Thursday, November 3, 2011

Introduction

Preaching is a challenge and a gift.  It forces me to reflect on Scripture every week, to ask “what is God saying to me in this passage?”  “What is God saying to my people?”  To try to continually find new ways to tell over and over again the basic story of God’s love.  I’ve heard that each of us have but a few stories that are ours to tell.  Given this, how can any one preacher speak week after week to the same people without them being bored to tears by repetition?  And yet the stories need to be told over and over, every Sunday, in countless churches throughout the world by countless ministers.  I am but one small cog in this noble enterprise.  Preach I must with the words that are mine to give.  Still it remains a challenge to keep it fresh, keep it alive every week.

For years as a lay minister in the Roman Catholic Church, I reflected on the Catholic lectionary, preaching inconsistently whenever it was allowed.
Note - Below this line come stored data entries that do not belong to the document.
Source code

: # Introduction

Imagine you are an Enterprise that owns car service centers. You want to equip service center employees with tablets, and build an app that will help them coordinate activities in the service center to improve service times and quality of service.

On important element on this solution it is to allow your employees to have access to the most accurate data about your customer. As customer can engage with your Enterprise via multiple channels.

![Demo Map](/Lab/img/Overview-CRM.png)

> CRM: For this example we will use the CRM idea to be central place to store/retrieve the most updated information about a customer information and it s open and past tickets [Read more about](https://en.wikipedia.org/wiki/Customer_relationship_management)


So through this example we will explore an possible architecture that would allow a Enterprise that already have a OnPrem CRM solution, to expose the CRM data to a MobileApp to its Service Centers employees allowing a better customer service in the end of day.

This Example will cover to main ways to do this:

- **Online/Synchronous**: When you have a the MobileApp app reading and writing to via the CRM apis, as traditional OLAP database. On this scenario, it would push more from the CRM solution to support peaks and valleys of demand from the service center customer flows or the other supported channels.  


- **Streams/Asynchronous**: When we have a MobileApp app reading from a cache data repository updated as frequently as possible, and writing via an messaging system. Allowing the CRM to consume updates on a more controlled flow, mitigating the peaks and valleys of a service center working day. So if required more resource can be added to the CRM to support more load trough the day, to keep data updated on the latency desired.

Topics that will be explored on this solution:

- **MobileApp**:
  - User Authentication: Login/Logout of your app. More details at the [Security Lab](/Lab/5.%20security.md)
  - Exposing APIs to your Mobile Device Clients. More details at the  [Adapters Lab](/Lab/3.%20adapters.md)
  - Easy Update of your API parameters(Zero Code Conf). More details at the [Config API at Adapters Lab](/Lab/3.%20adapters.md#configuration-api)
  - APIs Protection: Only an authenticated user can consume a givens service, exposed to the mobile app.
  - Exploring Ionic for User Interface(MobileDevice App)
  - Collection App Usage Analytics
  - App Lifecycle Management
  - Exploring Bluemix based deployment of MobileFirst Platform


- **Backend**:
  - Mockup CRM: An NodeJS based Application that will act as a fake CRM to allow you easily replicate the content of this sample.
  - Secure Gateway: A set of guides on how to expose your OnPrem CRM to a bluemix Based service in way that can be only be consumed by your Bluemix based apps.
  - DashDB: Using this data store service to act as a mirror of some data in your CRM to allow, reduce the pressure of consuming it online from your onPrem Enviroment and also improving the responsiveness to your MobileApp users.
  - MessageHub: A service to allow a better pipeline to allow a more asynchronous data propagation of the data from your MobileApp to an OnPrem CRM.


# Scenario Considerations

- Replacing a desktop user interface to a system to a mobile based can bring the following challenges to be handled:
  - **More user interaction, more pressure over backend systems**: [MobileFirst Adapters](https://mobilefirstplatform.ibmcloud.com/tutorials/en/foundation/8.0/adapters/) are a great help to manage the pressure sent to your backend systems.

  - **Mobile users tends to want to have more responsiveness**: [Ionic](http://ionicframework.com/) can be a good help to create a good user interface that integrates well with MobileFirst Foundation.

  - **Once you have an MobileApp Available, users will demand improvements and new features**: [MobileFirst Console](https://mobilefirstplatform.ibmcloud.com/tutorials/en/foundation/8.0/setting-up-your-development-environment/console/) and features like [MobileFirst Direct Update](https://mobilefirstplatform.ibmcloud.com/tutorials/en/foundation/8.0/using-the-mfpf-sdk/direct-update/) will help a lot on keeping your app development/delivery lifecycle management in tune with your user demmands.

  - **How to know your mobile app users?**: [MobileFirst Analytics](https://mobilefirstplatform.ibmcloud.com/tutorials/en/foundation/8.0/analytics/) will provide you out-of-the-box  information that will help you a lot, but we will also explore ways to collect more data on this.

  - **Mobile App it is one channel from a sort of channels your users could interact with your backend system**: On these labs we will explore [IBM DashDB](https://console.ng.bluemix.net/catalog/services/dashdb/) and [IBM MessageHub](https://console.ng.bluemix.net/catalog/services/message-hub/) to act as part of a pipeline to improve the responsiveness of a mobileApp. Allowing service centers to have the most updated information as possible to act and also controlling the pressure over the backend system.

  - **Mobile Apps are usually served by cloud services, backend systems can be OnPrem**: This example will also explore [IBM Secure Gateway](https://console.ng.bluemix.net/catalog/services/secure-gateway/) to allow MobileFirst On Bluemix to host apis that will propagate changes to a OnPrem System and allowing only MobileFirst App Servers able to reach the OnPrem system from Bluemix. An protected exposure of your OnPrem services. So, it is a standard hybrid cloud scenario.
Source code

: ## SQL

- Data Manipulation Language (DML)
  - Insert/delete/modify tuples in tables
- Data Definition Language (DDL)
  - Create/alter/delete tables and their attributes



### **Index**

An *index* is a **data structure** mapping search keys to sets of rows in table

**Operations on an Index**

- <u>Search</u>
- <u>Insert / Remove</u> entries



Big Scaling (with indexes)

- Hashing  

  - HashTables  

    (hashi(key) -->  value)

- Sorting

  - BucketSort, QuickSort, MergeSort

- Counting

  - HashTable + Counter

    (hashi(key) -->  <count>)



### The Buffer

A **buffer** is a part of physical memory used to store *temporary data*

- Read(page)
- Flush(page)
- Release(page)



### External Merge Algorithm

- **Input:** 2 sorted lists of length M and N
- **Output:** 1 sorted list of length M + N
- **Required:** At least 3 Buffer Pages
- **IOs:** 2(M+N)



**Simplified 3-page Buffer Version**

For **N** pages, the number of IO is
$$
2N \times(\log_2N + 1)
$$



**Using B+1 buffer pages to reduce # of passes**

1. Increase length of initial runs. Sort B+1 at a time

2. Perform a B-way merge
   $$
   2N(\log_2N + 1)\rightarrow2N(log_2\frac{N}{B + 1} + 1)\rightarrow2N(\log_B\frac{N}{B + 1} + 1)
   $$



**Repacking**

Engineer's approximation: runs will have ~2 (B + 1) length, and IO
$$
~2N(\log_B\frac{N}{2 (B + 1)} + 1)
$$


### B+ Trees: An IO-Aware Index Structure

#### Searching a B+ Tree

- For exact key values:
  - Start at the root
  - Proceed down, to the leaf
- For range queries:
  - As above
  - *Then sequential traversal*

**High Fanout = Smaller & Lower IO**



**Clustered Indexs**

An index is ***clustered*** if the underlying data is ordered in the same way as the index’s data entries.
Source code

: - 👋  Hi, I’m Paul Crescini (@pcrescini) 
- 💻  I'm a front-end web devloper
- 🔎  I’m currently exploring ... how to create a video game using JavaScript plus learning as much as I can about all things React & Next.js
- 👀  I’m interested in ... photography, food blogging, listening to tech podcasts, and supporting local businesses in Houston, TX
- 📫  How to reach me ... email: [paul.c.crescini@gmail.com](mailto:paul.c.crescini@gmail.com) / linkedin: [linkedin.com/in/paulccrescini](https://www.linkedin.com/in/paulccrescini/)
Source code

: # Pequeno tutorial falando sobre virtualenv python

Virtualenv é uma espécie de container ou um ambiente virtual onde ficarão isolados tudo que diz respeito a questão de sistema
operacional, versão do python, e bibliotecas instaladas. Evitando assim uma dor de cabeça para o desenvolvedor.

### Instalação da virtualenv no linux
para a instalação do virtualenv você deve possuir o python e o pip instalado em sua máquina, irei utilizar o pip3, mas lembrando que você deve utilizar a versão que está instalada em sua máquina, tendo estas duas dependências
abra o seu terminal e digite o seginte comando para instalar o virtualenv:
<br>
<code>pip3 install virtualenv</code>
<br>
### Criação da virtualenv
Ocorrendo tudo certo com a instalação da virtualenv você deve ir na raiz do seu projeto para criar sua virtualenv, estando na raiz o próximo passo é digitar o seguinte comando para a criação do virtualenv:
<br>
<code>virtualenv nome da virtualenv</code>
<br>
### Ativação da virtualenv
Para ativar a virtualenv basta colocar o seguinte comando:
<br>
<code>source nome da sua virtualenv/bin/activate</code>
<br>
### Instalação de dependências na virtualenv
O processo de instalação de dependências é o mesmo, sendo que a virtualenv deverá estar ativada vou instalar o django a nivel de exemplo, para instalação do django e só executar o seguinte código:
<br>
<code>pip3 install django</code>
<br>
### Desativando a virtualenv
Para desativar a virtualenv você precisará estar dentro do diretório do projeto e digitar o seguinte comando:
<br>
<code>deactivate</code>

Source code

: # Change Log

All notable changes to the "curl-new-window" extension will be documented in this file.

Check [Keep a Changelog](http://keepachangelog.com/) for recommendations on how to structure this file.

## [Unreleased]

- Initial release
Now as a chaplain in a retirement community I have been preaching using the Revised Common Lectionary for over eleven years.  This means I have preached on the same readings over three times each to the same people.  Somehow I have always managed to come up with some words, some more inspiring than others.  I like the common lectionary, like the thought that on any given Sunday I am preaching on the same readings as hundreds of thousands of other ministers, and yet what I preach will be uniquely different as I am different and my congregation is different.  Still it is a challenge.

Over the past few years I thought about, prayed about, doing something different, maybe doing a series as other ministers I know have done.  I had yet to do any in-depths study of the psalms, so the idea of focusing on them intrigued me as a way to further my own education and hopefully give new life to my preaching.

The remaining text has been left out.